**PROVIDED ENTRIES**.

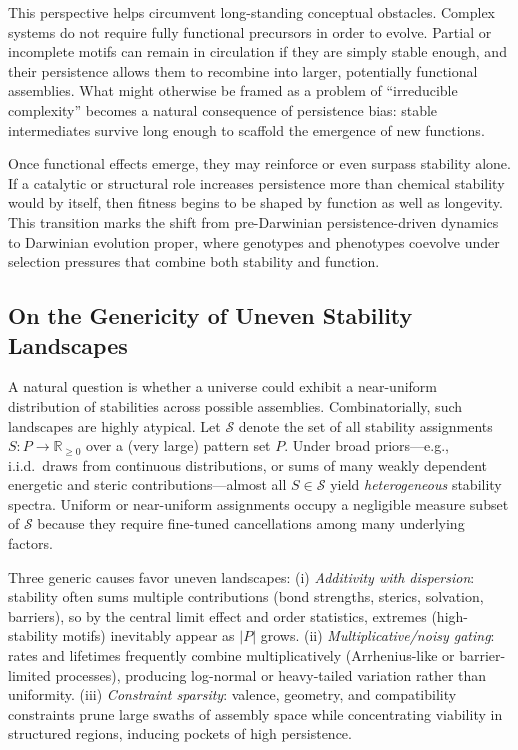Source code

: \documentclass[life,article,submit,pdftex,moreauthors]{Definitions/mdpi}
\begin{document}
This perspective helps circumvent long-standing conceptual obstacles. Complex 
systems do not require fully functional precursors in order to evolve. Partial or 
incomplete motifs can remain in circulation if they are simply stable enough, and 
their persistence allows them to recombine into larger, potentially functional 
assemblies. What might otherwise be framed as a problem of ``irreducible complexity'' 
becomes a natural consequence of persistence bias: stable intermediates survive long 
enough to scaffold the emergence of new functions.  

Once functional effects emerge, they may reinforce or even surpass stability alone. 
If a catalytic or structural role increases persistence more than chemical stability 
would by itself, then fitness begins to be shaped by function as well as longevity. 
This transition marks the shift from pre-Darwinian persistence-driven dynamics to 
Darwinian evolution proper, where genotypes and phenotypes coevolve under 
selection pressures that combine both stability and function.


\subsection{On the Genericity of Uneven Stability Landscapes}

A natural question is whether a universe could exhibit a near-uniform distribution of
stabilities across possible assemblies. Combinatorially, such landscapes are highly
atypical. Let $\mathcal{S}$ denote the set of all stability assignments 
$S:P\!\to\!\mathbb{R}_{\ge 0}$ over a (very large) pattern set $P$. Under broad
priors—e.g., i.i.d.\ draws from continuous distributions, or sums of many weakly
dependent energetic and steric contributions—almost all $S\in\mathcal{S}$ yield
\emph{heterogeneous} stability spectra. Uniform or near-uniform assignments occupy a
negligible measure subset of $\mathcal{S}$ because they require fine-tuned cancellations
among many underlying factors.

Three generic causes favor uneven landscapes:
(i) \textit{Additivity with dispersion}: stability often sums multiple contributions
(bond strengths, sterics, solvation, barriers), so by the central limit effect and
order statistics, extremes (high-stability motifs) inevitably appear as $|P|$ grows.
(ii) \textit{Multiplicative/noisy gating}: rates and lifetimes frequently combine
multiplicatively (Arrhenius-like or barrier-limited processes), producing log-normal
or heavy-tailed variation rather than uniformity.
(iii) \textit{Constraint sparsity}: valence, geometry, and compatibility constraints
prune large swaths of assembly space while concentrating viability in structured
regions, inducing pockets of high persistence.
\end{document}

**ASSIGNMENT**. For the material above, reproduce exactly the lines from the line with "incomplete motifs can" to the line with "Three generic causes", inclusive, and exclude all others.

**FINISHED EXERCISE**.
incomplete motifs can remain in circulation if they are simply stable enough, and 
their persistence allows them to recombine into larger, potentially functional 
assemblies. What might otherwise be framed as a problem of ``irreducible complexity'' 
becomes a natural consequence of persistence bias: stable intermediates survive long 
enough to scaffold the emergence of new functions.  

Once functional effects emerge, they may reinforce or even surpass stability alone. 
If a catalytic or structural role increases persistence more than chemical stability 
would by itself, then fitness begins to be shaped by function as well as longevity. 
This transition marks the shift from pre-Darwinian persistence-driven dynamics to 
Darwinian evolution proper, where genotypes and phenotypes coevolve under 
selection pressures that combine both stability and function.


\subsection{On the Genericity of Uneven Stability Landscapes}

A natural question is whether a universe could exhibit a near-uniform distribution of
stabilities across possible assemblies. Combinatorially, such landscapes are highly
atypical. Let $\mathcal{S}$ denote the set of all stability assignments 
$S:P\!\to\!\mathbb{R}_{\ge 0}$ over a (very large) pattern set $P$. Under broad
priors—e.g., i.i.d.\ draws from continuous distributions, or sums of many weakly
dependent energetic and steric contributions—almost all $S\in\mathcal{S}$ yield
\emph{heterogeneous} stability spectra. Uniform or near-uniform assignments occupy a
negligible measure subset of $\mathcal{S}$ because they require fine-tuned cancellations
among many underlying factors.

Three generic causes favor uneven landscapes:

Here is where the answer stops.